The most unusual thing about the use of technology in this production though, is perhaps that this production does something which many do not manage – it incorporates technology without the ‘let’s-put-a-smartphone-in-to-modernise-it’ or ‘social-media-is-awful’ cliché. It discusses Memes, incorporates the audience’s own experience of the internet, and it delves head first into the ‘we know this must happen but we choose to ignore it’ elements of the backstreets of the online world. Ben Pacey has done an excellent job navigating the physical set and the virtual, on screen set – the combination is exciting and holds the audiences’ attention at every moment.
The events discussed are ones which most of the audience know – 9/11, the Finsbury Park Mosque attack, the death of Jo Cox – amongst many others – described and explored perpendicular to events which have not traditionally made the mainstream media.
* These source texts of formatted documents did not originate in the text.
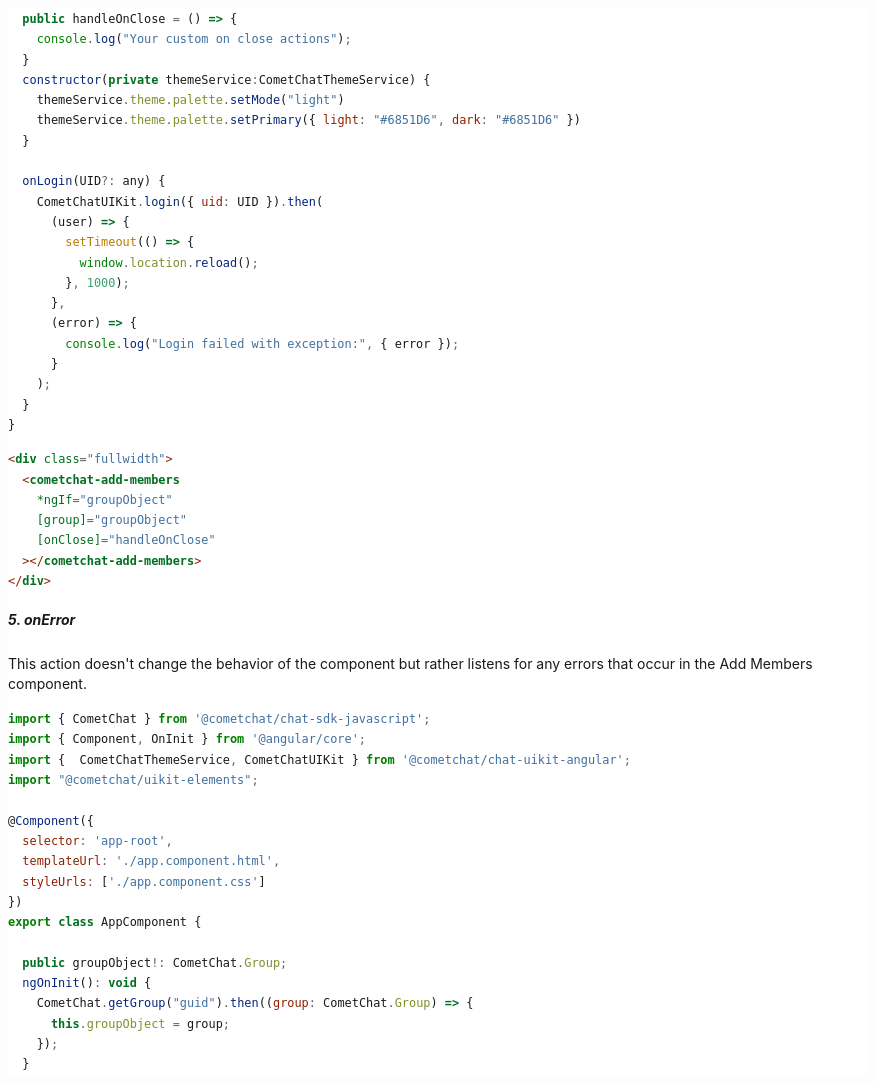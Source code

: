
 ```javascript
  public handleOnClose = () => {
    console.log("Your custom on close actions");
  }
  constructor(private themeService:CometChatThemeService) {
    themeService.theme.palette.setMode("light")
    themeService.theme.palette.setPrimary({ light: "#6851D6", dark: "#6851D6" })
  }

  onLogin(UID?: any) {
    CometChatUIKit.login({ uid: UID }).then(
      (user) => {
        setTimeout(() => {
          window.location.reload();
        }, 1000);
      },
      (error) => {
        console.log("Login failed with exception:", { error });
      }
    );
  }
}
```

</TabItem>
<TabItem value="ts" label="app.component.html">

```html
<div class="fullwidth">
  <cometchat-add-members
    *ngIf="groupObject"
    [group]="groupObject"
    [onClose]="handleOnClose"
  ></cometchat-add-members>
</div>
```

</TabItem>
</Tabs>

##### 5. onError

This action doesn't change the behavior of the component but rather listens for any errors that occur in the Add Members component.

<Tabs>
<TabItem value="app.component.ts" label="app.component.ts">

```javascript
import { CometChat } from '@cometchat/chat-sdk-javascript';
import { Component, OnInit } from '@angular/core';
import {  CometChatThemeService, CometChatUIKit } from '@cometchat/chat-uikit-angular';
import "@cometchat/uikit-elements";

@Component({
  selector: 'app-root',
  templateUrl: './app.component.html',
  styleUrls: ['./app.component.css']
})
export class AppComponent {

  public groupObject!: CometChat.Group;
  ngOnInit(): void {
    CometChat.getGroup("guid").then((group: CometChat.Group) => {
      this.groupObject = group;
    });
  }
```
Honestly – if you miss anything, this play could lose you in moments, though it is usually quite easy to pick back up again. That wouldn’t normally be a problem but there is work to be done on the practicalities of whether the audience are checking WhatsApp or listening to the wonderfully articulated stories of Alipoor – it’s sometimes difficult to decide whether to give your full attention to the monologue or to the WhatsApp group – particularly when one audience member decided to point out that they were concentrating more on ‘how fit Javaad is’ than actually listening to what he was saying. Always a risk, and very amusing, but perfectly handled on stage.
There is also a strange and slightly underdeveloped contrast between the different roles which Javaad Alipoor plays on stage and it can become confusing at times. Having said that, this show knows exactly what it is. It knows where it falls between documentary, research, play, comedy and education and is a wonderful fusion of all of those things.
This is a brilliant, interesting and informative production – and one which anyone interested in modern internet culture, race, and alt-right extremism should definitely catch. It plays at the Bush theatre until 10th February and tickets are from just £10.